China Worried About U.S. Default

As House Republicans continue to hold the United States hostage over raising the debt limit, China is using Standard & Poor’s and Moody’s (relatively empty) threats to downgrade the United States’ credit rating as a pretext to issue stern warnings on honoring our more than $1 trillion in debt to that country.

China’s State Administration of Foreign Exchange, or SAFE, issued a statement on its website urging action to raise the debt limit this week.

“We hope the US government will earnestly adopt responsible policies to strengthen international market confidence, and to respect and protect the interests of investors,” it said on its website. Foreign Ministry Spokesman Hong Lei echoed the sentiment at a briefing earlier this month.

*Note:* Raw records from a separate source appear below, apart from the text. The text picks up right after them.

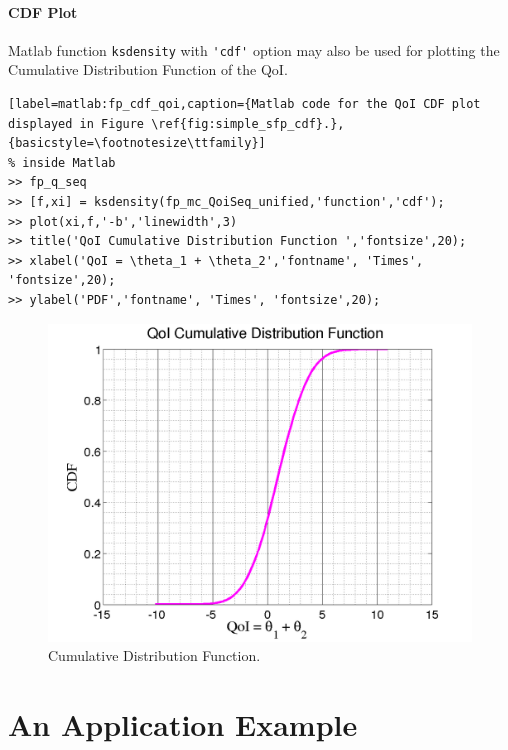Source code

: \subsubsection{CDF Plot}

Matlab function \verb+ksdensity+ with \verb+'cdf'+ option may also be used for plotting the Cumulative Distribution Function of the QoI.

\begin{lstlisting}[label=matlab:fp_cdf_qoi,caption={Matlab code for the QoI CDF plot displayed in Figure \ref{fig:simple_sfp_cdf}.},{basicstyle=\footnotesize\ttfamily}]
% inside Matlab
>> fp_q_seq
>> [f,xi] = ksdensity(fp_mc_QoiSeq_unified,'function','cdf');
>> plot(xi,f,'-b','linewidth',3)
>> title('QoI Cumulative Distribution Function ','fontsize',20);
>> xlabel('QoI = \theta_1 + \theta_2','fontname', 'Times', 'fontsize',20);
>> ylabel('PDF','fontname', 'Times', 'fontsize',20);
\end{lstlisting}

\begin{figure}[htb]
\centering 
\includegraphics[scale=0.35]{rawfigs/simple_fp_qoi_cdf.png}
\vspace*{-10pt}
\caption{Cumulative Distribution Function.}
\label{fig:simple_sfp_cdf}
\end{figure}


\chapter{An Application Example}\label{ch-appl-example}
\thispagestyle{headings}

There’s finally a deal on the table, though, with the Senate Gang of Six unveiling a proposal to slash spending and increase government revenue, and if it passes with a debt limit increase China will presumably resume buying up our bonds without reticence. After all, we at least have begun to bend the cost curve on healthcare, something that has worried the Chinese quite a bit over the last few years:

And yet, there was budget director Peter Orszag rushing to a lunch with Chinese bureaucrats on a Monday in late July. To his surprise, when Orszag arrived at the site of the annual U.S.-China Strategic and Economic Dialogue (S&ED), the Chinese didn’t dwell on the Wall Street meltdown or the global recession. The bureaucrats at his table mostly wanted to know about health care reform, which Orszag has helped shepherd. “They were intrigued by the most recent legislative developments,” Orszag says. “It was like, ‘You’re fresh from the field, what can you tell us?'”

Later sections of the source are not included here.